Que le lecteur se rassure. Pour une fois, Big brother va prendre un solide uppercut dans les dents. En effet, nous présentons un document unique à la fin de cet article ; le seul texte expliquant les préparatifs et la mise en forme des travaux des B’nai B’rith : la thèse de Nathan Feinberg écrite en 1929 intitulée La question des minorités à la Conférence de la paix de 1919-1920 et l’action juive en faveur de la protection des minorités. Possédant le document original, nous estimons faire œuvre de salubrité publique en permettant la diffusion sur la toile de ce travail universitaire remarquable qui – de plus – est facile à lire. Bref, que tout le monde en profite.


Cependant, nous devons continuer sur notre lancée. En effet, les B’nai B’rith n’hésitèrent pas à coopérer avec les mouvements pangermanistes dans les années 1920. En effet, sous l’égide du chancelier Gustav Stresemann, il se mit en place un « Congrès des nationalités » chargé de promouvoir l’émancipation des groupes ethniques en Europe en liaison avec la Société des Nations (SDN). Ce congrès exerça ses talents de 1925 à 1938 sous la direction d’Ewald Ammende. Ce dernier est l’auteur d’un ouvrage exceptionnel consistant à recenser dans les moindres détails tous les groupes ethniques en Europe centrale complété par une étude sur les Catalans et les Basques. Ce livre paru en 1931 est le fruit d’une coopération étroite entre dirigeants issus de différentes nationalités. Il est intéressant de noter qu’Ewald Ammende remercie le représentant juif, Léo Motzkin, chargé du chapitre consacré au judaïsme2. Or, c’est le même Léo Motzkin qui présidait le groupe de travail dans la rédaction du « Mémorandum » dans le cadre du Traité de Versailles et sous la direction des B’nai B’rith.

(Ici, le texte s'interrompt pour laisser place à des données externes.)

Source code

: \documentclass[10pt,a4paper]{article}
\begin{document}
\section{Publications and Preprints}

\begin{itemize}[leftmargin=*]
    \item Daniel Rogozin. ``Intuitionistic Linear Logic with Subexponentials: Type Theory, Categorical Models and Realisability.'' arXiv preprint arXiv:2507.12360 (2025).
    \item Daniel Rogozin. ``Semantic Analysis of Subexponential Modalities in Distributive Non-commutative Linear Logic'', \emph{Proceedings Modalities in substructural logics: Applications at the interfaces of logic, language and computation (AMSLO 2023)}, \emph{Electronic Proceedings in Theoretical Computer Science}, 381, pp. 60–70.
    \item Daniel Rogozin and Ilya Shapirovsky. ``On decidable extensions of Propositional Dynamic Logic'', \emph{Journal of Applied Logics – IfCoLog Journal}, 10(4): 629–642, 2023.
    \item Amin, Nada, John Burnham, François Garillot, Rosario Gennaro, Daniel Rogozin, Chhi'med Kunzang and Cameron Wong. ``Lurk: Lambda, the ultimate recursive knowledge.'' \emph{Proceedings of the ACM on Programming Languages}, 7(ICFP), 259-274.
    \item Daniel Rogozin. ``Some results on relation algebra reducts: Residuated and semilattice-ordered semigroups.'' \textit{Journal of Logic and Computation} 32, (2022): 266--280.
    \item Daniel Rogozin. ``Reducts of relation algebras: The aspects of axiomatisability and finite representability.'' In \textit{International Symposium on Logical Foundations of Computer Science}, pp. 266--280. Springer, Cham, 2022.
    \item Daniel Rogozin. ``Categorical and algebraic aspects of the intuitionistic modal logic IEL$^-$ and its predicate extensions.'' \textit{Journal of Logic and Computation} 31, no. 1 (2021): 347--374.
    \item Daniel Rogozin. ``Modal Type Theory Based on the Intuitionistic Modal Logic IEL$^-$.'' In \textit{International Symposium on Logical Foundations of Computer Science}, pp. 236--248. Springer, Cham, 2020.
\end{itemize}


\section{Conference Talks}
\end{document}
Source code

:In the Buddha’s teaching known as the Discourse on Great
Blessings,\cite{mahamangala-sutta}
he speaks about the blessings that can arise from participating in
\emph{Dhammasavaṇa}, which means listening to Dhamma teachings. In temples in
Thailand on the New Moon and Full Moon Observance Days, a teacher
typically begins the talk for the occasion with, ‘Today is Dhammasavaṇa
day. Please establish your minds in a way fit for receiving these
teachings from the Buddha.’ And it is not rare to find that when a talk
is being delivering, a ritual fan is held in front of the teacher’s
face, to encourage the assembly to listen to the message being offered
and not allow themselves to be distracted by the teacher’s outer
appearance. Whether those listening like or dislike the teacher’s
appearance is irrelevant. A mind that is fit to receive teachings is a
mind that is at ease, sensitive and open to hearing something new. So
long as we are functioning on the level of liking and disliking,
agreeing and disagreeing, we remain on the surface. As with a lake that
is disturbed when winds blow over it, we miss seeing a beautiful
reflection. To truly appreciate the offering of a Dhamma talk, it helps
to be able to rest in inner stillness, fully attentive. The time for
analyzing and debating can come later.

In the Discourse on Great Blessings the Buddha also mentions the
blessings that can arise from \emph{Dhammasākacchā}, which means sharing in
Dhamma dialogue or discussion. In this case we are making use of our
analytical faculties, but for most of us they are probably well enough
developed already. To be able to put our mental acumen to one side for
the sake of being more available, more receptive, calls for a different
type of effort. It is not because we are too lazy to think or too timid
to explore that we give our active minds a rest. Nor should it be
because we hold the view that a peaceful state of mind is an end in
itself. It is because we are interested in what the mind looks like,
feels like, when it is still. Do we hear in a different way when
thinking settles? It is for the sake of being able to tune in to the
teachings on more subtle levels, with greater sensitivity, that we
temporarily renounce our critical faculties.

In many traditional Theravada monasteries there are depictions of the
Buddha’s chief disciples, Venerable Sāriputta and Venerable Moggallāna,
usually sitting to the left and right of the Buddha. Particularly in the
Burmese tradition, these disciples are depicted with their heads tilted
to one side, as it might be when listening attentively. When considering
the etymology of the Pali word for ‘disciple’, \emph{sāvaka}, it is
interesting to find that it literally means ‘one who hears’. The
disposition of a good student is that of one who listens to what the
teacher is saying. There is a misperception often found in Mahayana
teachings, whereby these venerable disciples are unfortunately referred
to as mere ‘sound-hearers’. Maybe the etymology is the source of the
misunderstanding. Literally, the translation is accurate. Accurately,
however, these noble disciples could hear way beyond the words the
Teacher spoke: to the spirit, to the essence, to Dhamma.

Au lendemain de la Seconde guerre mondiale, le « Congrès des nationalités » mua pour se transformer en une « Union fédéraliste des communautés ethniques européennes » (UFCE ou Föderalistische Union europäischen Volksgruppen, FUEV). En effet, c’est au Palais de Chaillot à Paris que le Breton Joseph Martray lança un Congrès, en avril 1949, en présence de nombreux groupes ethniques (Catalans, Frisons, Basques, …) et de divers hommes politiques européens dont un certain François Mitterrand3. Suite au succès de ce Congrès, il fut décidé de créer l’UFCE en novembre 1949 à Versailles afin de promouvoir l’idéal ethnique. C’est à partir de 1956 que les autorités politiques allemandes apportèrent leur soutien financier par l’intermédiaire de son ministère des Affaires étrangères4. L’UFCE se doit d’être connue car c’est elle qui est à l’origine des grands textes en faveur de la promotion de l’ethnicisme en Europe : la charte des langues régionales ou minoritaires et la convention-cadre pour la protection des minorités.


Les dirigeants de l’UFCE en liaison avec de nombreux juristes allemands et autrichiens élaborèrent tout un corps de doctrine incarné par ces documents susnommés en étroite coopération avec les élites politiques allemandes. C’est sous l’égide d’Alfons Goppel (ministre-président du Land de Bavière) en 1984, du Comte Franz Ludwig von Stauffenberg en 1988 puis de l’avocat Siegbert Alber en 1993 et ancien président de la Paneurope Allemagne5, institut mondialiste par excellence, que le projet prit forme. Ces trois personnages entourés de collaborateurs réputés réussirent à imposer dans le droit européen – malgré quelques échecs au début – tout le programme ethno-linguistique.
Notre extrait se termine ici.